Does Having UberEats in the Area Put Employer Provided Meals Into the Employee's Wages? The IRS Thinks It Does in Many Cases.

The IRS indicated that the existence of expanded delivery options for meals in an area may eliminate the ability of an employer to claim that meals are provided to employees for the convenience of the employer in TAM 201903017.  While the TAM deals with a number of issues in its 50 pages, the consideration of the impact of delivery services such as UberEats is something new in this area.

IRC §119(a)(1) provides for an exclusion for the value of meals provided to an employee by an employer under the following conditions:

(a) Meals and lodging furnished to employee, his spouse, and his dependents, pursuant to employment

There shall be excluded from gross income of an employee the value of any meals or lodging furnished to him, his spouse, or any of his dependents by or on behalf of his employer for the convenience of the employer, but only if—

(1) in the case of meals, the meals are furnished on the business premises of the employer…

Under IRC §119(b)(4) all meals furnished to employees will be excludable under this rule if over half of the employees to whom meals are furnished are furnished such meals for the convenience of the employer.  That is, once the employer shows a “convenience of the employer” reason for more than one-half the employees to whom meals are furnished, the rest of the employees are simply deemed to receive such meals for the convenience of the employer.

Meals are generally deemed to be furnished for the convenience of the employer if provided for a substantial non-compensatory reason.[1]  Reg. §1.119-1(a)(2)(ii) provides that the following would be examples of substantial non-compensatory reasons for providing the meals. Such reasons include the nature of the employer’s business is such that the employee has a very limited time for lunch, and could not be expected to eat elsewhere in such a restricted period.  Similarly, if there simply insufficient eating facilities in the area where the employee works to allow him/her to obtain a proper meal in a reasonable time period, that also would provide a substantial non-compensatory reason for providing the meals to the employee.

In Boyd Gaming Corp. v. Commissioner, 177 F.3d 1096 (CA9, 1999) the court ruled that the IRS was not allowed to second guess an employer’s justification for any policies it adopted that might lead to employees being unable to obtain proper meals within a reasonable time period.  But the policies must be reasonably related to the needs of the employer’s business and are actually followed by the employer in his/her business.[2]

Key to the situations cited above is the lack of time or ability for the employee to obtain lunch off-site.  But in this memorandum the IRS takes note of the rise of meal delivery services.

Until recently, delivery of meals was generally limited to a few types of restaurants and often working with highly restricted delivery.  However recent years have seen the rapid development and growth of delivery services that will deliver meals from a large variety of restaurants on demand.  Such services include GrubHub, Seamless, DoorDash, Postmates and UberEats. While not available everywhere, they are now available to a significant portion of the United States, particularly in urban and suburban areas.

In this TAM, the IRS notes the impact of this change of circumstance on the analysis of the convenience of the employer test for IRC §119:

There is no specific discussion of meal delivery in section 119, related regulations, or in case law involving this provision. However, until relatively recently, meal delivery options were limited in availability. In the past several years, the proliferation of food delivery services, online ordering options, and mobile phone applications that provide delivery services has made meal delivery options much more abundant now than in the past. That the phenomenon of expanded delivery options is so recent may explain its absence from specific discussions of section 119. There is no discussion in section 119 case law of meal delivery options being available in any specific case, nor is there any statement that meal delivery options should not be considered in section 119 analysis.

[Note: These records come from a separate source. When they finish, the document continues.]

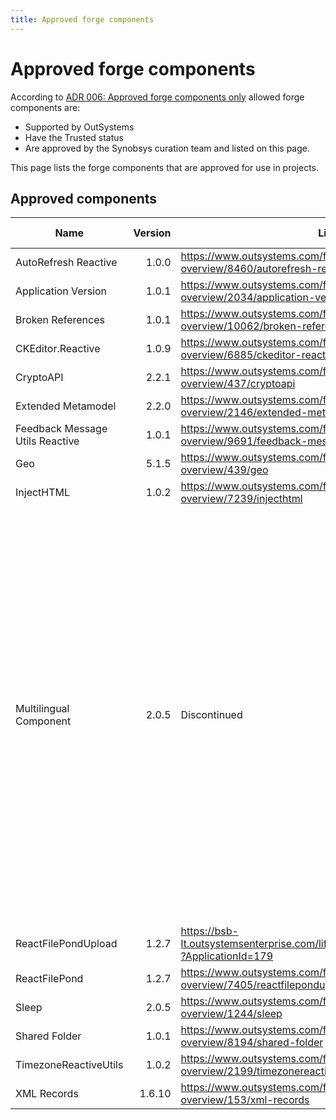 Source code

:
 ```yaml
---
title: Approved forge components
---
```


# Approved forge components

According to [ADR 006: Approved forge components only](ADR-006-approved-forge-components-only.html) allowed forge components are:

* Supported by OutSystems
* Have the Trusted status
* Are approved by the Synobsys curation team and listed on this page.

This page lists the forge components that are approved for use in projects.

## Approved components

| Name | Version | Link | Approved By | Approved on | Curation Log |
| --- | -----: | --- | --- | --- |--- |
|AutoRefresh Reactive|1.0.0|<https://www.outsystems.com/forge/component-overview/8460/autorefresh-reactive>| - | pending | [todo](todo) |
| Application Version | 1.0.1 | <https://www.outsystems.com/forge/component-overview/2034/application-version> | Paul | 2021-10| - |
| Broken References | 1.0.1 | <https://www.outsystems.com/forge/component-overview/10062/broken-references> | Paul | 2021 | - |
|CKEditor.Reactive|1.0.9| <https://www.outsystems.com/forge/component-overview/6885/ckeditor-reactive> | Paul | 2021 | - |
| CryptoAPI | 2.2.1 | <https://www.outsystems.com/forge/component-overview/437/cryptoapi> | Paul | 2016 | - |
| Extended Metamodel | 2.2.0 | <https://www.outsystems.com/forge/component-overview/2146/extended-metamodel> | Paul | 2021-10-21 | - |
| Feedback Message Utils Reactive | 1.0.1 | <https://www.outsystems.com/forge/component-overview/9691/feedback-message-utils-reactive> | Paul | - |
| Geo | 5.1.5 | <https://www.outsystems.com/forge/component-overview/439/geo> | Paul | 2021 | - |
| InjectHTML | 1.0.2 | <https://www.outsystems.com/forge/component-overview/7239/injecthtml> | Paul | 2021-10-01 | - |
| Multilingual Component | 2.0.5 | Discontinued | - | - | Multilingual Forge component was discontinued on July 5th, 2021. If you wish to continue using a supported translations mechanism in your applications, you should update your Platform Server to 11.12.0 and follow the steps on How to migrate translations from Multilingual Forge component to Multilingual on Service Studio. |
| ReactFilePondUpload | 1.2.7 | <https://bsb-lt.outsystemsenterprise.com/lifetime/Application_Details.aspx?ApplicationId=179> | Paul | 2021-10-21 |  |
| ReactFilePond | 1.2.7 |<https://www.outsystems.com/forge/component-overview/7405/reactfilepondupload> |Trusted | 2021-08-30 | - |
| Sleep | 2.0.5 | https://www.outsystems.com/forge/component-overview/1244/sleep | Paul | - | - |
| Shared Folder | 1.0.1 | <https://www.outsystems.com/forge/component-overview/8194/shared-folder> | Paul | 2021-07-21 | - |
| TimezoneReactiveUtils | 1.0.2 | <https://www.outsystems.com/forge/component-overview/2199/timezonereactiveutils> | Paul | 2021-10-21 | replacement for timezone |
| XML Records | 1.6.10 | <https://www.outsystems.com/forge/component-overview/153/xml-records> | Paul | 2021 | - |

The IRS points out the existence of such services undermines the argument that the employee cannot obtain a meal in the time period available as a justification for the exclusion from the employee’s wages:

…[I]f employees have a panoply of meal options that can be delivered to their place of work with just a phone call, through a website, or via a smart phone application, then the requirement in § 1.119-1(a)(2)(ii)(c), that without the employer-provided meals an employee cannot secure a proper meal within a reasonable period, is not met. There is nothing in this provision to indicate that the employee must be able to obtain the meal off business premises. Indeed, the availability of extensive delivery choices mean that the employee has more efficient meal options than a location with no delivery options but many restaurants nearby. By using a delivery service, the employee can continue to work while the food is being prepared and does not have to take time to travel to the eating facility location. Employees with access to abundant and varied meal delivery options are able to secure a proper meal within a reasonable period.

While the availability of meal delivery is not determinative in every analysis concerning § 1.119-1(a)(2)(ii)(c), especially in situations where delivery options are limited, meal delivery should be a consideration in determining whether an employer qualifies under this regulation. In addition, meal delivery options should be considered when evaluating other business reasons proffered by employers as support for providing meals for the “convenience of the employer” under section 119, since in many cases the availability of meal delivery will affect the determination of whether employer-provided meals are necessary for employees to properly perform their duties.

The TAM suggests the IRS may be looking at raising questions about all types of foods provided by employers for employees on site. Other sections of the TAM look into employer provided snacks and other issues related to such benefits provided to employees.